Grâce à une véritable armada de navires « fantômes », qui arrivent vides et repartent chargés de
pétrole, la Russie semble bien supporter les sanctions occidentales et pourrait même connaître
une croissance en 2023. Selon les estimations de janvier du FMI, le PIB de la Russie pourrait
croître de 0,3 % en 2023, alors que les prévisions d’octobre annonçaient une baisse de 2,3 % en
conséquence des lourdes sanctions économiques.
Selon le FMI, l’économie russe est soutenue par les exportations de pétrole qui continuent à lui
procurer des gains importants, et parce qu’elle parvient à contourner les sanctions commerciales.
Différentes enquêtes ont en effet montré que la Russie avait réussi à contourner les sanctions au
fil du temps, notamment grâce à l’aide de pays tiers (qui eux n’ont aucune obligation à respecter
ces sanctions) tels que la Chine, l’Inde et la Turquie.

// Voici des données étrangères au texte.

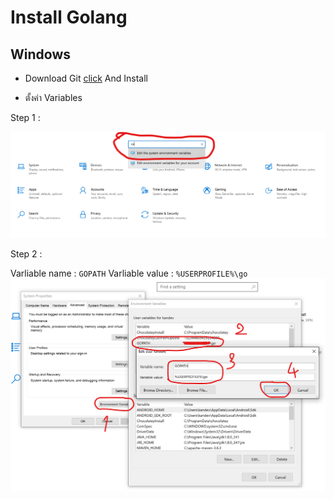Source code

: # Install Golang

## Windows

- Download Git [click](https://golang.org/doc/install) And Install

- ตั้งค่า Variables

Step 1 :

![Search System Properties](https://github.com/kangana1024/go-todo-workshop/blob/main/assets/s1.png?raw=true "Search System Properties")

Step 2 :

Varliable name : `GOPATH`
Varliable value : `%USERPROFILE%\go`
![Edit GOPATH](https://github.com/kangana1024/go-todo-workshop/blob/main/assets/s2.png?raw=true "Edit GOPATH")
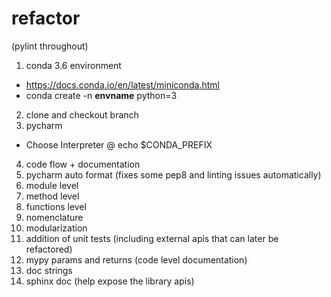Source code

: # refactor
(pylint throughout)
1. conda 3.6 environment
  * https://docs.conda.io/en/latest/miniconda.html
  * conda create -n **envname** python=3
2. clone and checkout branch
3. pycharm
 * Choose Interpreter @ echo $CONDA_PREFIX
4. code flow + documentation
5. pycharm auto format (fixes some pep8 and linting issues automatically)
6. module level
7. method level
8. functions level
9. nomenclature
10. modularization
11. addition of unit tests (including external apis that can later be refactored)
12. mypy params and returns (code level documentation)
13. doc strings
14. sphinx doc (help expose the library apis)
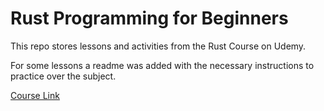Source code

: # Rust Programming for Beginners

This repo stores lessons and activities from the Rust Course on Udemy.

For some lessons a readme was added with the necessary instructions to practice over the subject.


[Course Link](https://www.udemy.com/course/rust-coding-for-beginners)
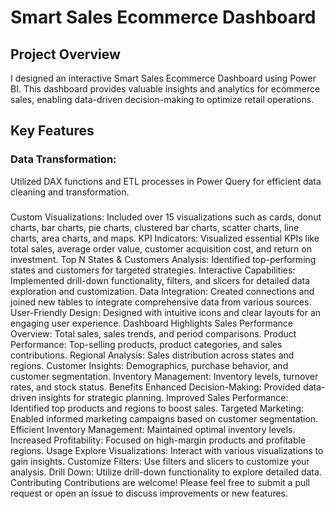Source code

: <h1>Smart Sales Ecommerce Dashboard</h1>
<h2>Project Overview</h2>
I designed an interactive Smart Sales Ecommerce Dashboard using Power BI. This dashboard provides valuable insights and analytics for ecommerce sales, enabling data-driven decision-making to optimize retail operations.

<h2>Key Features</h2>
<h3>Data Transformation:</h3>
Utilized DAX functions and ETL processes in Power Query for efficient data cleaning and transformation.
<h3></h3>Custom Visualizations:
Included over 15 visualizations such as cards, donut charts, bar charts, pie charts, clustered bar charts, scatter charts, line charts, area charts, and maps.
KPI Indicators:
Visualized essential KPIs like total sales, average order value, customer acquisition cost, and return on investment.
Top N States & Customers Analysis:
Identified top-performing states and customers for targeted strategies.
Interactive Capabilities:
Implemented drill-down functionality, filters, and slicers for detailed data exploration and customization.
Data Integration:
Created connections and joined new tables to integrate comprehensive data from various sources.
User-Friendly Design:
Designed with intuitive icons and clear layouts for an engaging user experience.
Dashboard Highlights
Sales Performance Overview:
Total sales, sales trends, and period comparisons.
Product Performance:
Top-selling products, product categories, and sales contributions.
Regional Analysis:
Sales distribution across states and regions.
Customer Insights:
Demographics, purchase behavior, and customer segmentation.
Inventory Management:
Inventory levels, turnover rates, and stock status. Benefits
Enhanced Decision-Making:
Provided data-driven insights for strategic planning.
Improved Sales Performance:
Identified top products and regions to boost sales.
Targeted Marketing:
Enabled informed marketing campaigns based on customer segmentation.
Efficient Inventory Management:
Maintained optimal inventory levels.
Increased Profitability:
Focused on high-margin products and profitable regions.
Usage
Explore Visualizations: Interact with various visualizations to gain insights.
Customize Filters:
Use filters and slicers to customize your analysis.
Drill Down:
Utilize drill-down functionality to explore detailed data.
Contributing
Contributions are welcome! Please feel free to submit a pull request or open an issue to discuss improvements or new features.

Comme l’explique Bloomberg, une petite armada de pétroliers est apparue pour aider la Russie à
contourner les sanctions. Aujourd’hui, des centaines de navires-citernes prennent des mesures
pour dissimuler leur destination aux regards indiscrets. Mais leurs itinéraires détournés
n’échappent pas à la vigilance des analystes des routes commerciales. Selon les données
collectées par Kpler, un nombre record de 311 navires de taille moyenne ont récemment été vus
en train de naviguer sans cargaison ni destination, tels des vaisseaux fantômes, contre une
moyenne de 14 navires de ce type à n’importe quel moment avant cette année. Selon CNN, la
taille de cette flotte fantôme atteindrait environ 600 navires, soit environ 10 % du nombre total de
grands pétroliers. Et les chiffres continuent de grimper.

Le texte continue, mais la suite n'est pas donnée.